If you were already listed on the deed as a co-owner with your parent — and the deed includes the phrase "joint tenancy with right of survivorship" (or "JTWROS") — ownership automatically transfers to you upon your parent's death. No probate needed.

To sell the property, you typically need to:

- Obtain a certified copy of the death certificate
- Record an affidavit of survivorship (sometimes called a survivor's affidavit) with your county recorder's office
- Once the deed reflects you as the sole owner, you can list and sell the home

Spouses often hold property this way. In community property states (Arizona, California, Idaho, Louisiana, Nevada, New Mexico, Texas, Washington, Wisconsin), married couples may also hold property as "community property with right of survivorship," which has the same probate-skipping effect.

**How to check:** Look at the deed. If your name appears alongside your parent's name and the words "joint tenants" or "right of survivorship" are present, you likely have this in place.

### 2. Living Trust (Revocable Trust)

A revocable living trust is one of the most common and effective ways to avoid probate. Your parent may have transferred the house into a trust during their lifetime, naming themselves as trustee and naming you (or other family members) as the successor trustee and beneficiary.

When your parent dies, you — as the successor trustee — step into control of the trust property immediately, without court involvement.
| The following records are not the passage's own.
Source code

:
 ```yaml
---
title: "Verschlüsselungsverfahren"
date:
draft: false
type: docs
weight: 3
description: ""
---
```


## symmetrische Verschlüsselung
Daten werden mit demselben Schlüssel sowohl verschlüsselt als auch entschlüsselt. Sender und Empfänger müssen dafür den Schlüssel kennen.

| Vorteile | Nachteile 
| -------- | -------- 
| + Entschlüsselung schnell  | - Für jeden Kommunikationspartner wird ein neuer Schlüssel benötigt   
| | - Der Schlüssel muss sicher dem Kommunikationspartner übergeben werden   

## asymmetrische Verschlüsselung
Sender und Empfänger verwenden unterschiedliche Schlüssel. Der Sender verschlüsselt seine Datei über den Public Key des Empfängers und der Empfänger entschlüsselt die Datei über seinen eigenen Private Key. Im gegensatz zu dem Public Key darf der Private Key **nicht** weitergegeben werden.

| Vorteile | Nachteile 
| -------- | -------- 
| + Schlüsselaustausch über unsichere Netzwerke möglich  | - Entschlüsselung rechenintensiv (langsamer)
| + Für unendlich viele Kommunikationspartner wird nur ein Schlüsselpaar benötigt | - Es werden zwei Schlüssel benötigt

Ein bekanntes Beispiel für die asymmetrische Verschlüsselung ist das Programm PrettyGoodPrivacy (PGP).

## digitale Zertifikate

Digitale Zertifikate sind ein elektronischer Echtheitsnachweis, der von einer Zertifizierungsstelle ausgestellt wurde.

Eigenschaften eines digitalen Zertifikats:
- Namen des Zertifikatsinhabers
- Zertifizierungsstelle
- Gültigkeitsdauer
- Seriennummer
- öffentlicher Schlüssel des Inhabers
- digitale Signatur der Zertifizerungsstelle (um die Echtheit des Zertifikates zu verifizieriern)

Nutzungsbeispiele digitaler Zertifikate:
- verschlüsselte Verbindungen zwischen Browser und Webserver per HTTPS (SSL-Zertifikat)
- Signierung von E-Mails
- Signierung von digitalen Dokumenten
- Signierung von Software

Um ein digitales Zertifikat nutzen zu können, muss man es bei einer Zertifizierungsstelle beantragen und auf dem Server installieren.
You can then sell the home according to the terms of the trust document.

**How to verify:**

- Check for a trust document among your parent's important papers, safe deposit box, or with their attorney
- Look at the deed — if the owner is listed as something like "Jane Smith, Trustee of the Jane Smith Revocable Living Trust," the house is held in trust
- Contact your parent's estate planning attorney if you're unsure

Living trusts are especially common in California, where the probate process is notoriously slow and expensive (full probate can take 12–18 months in CA and court fees can run 4%–6% of the gross estate value).

### 3. Transfer on Death (TOD) Deed

A Transfer on Death deed — also called a beneficiary deed in some states — lets a homeowner designate who inherits their property directly upon death, without probate. Think of it like the beneficiary designation on a retirement account, but applied to real estate.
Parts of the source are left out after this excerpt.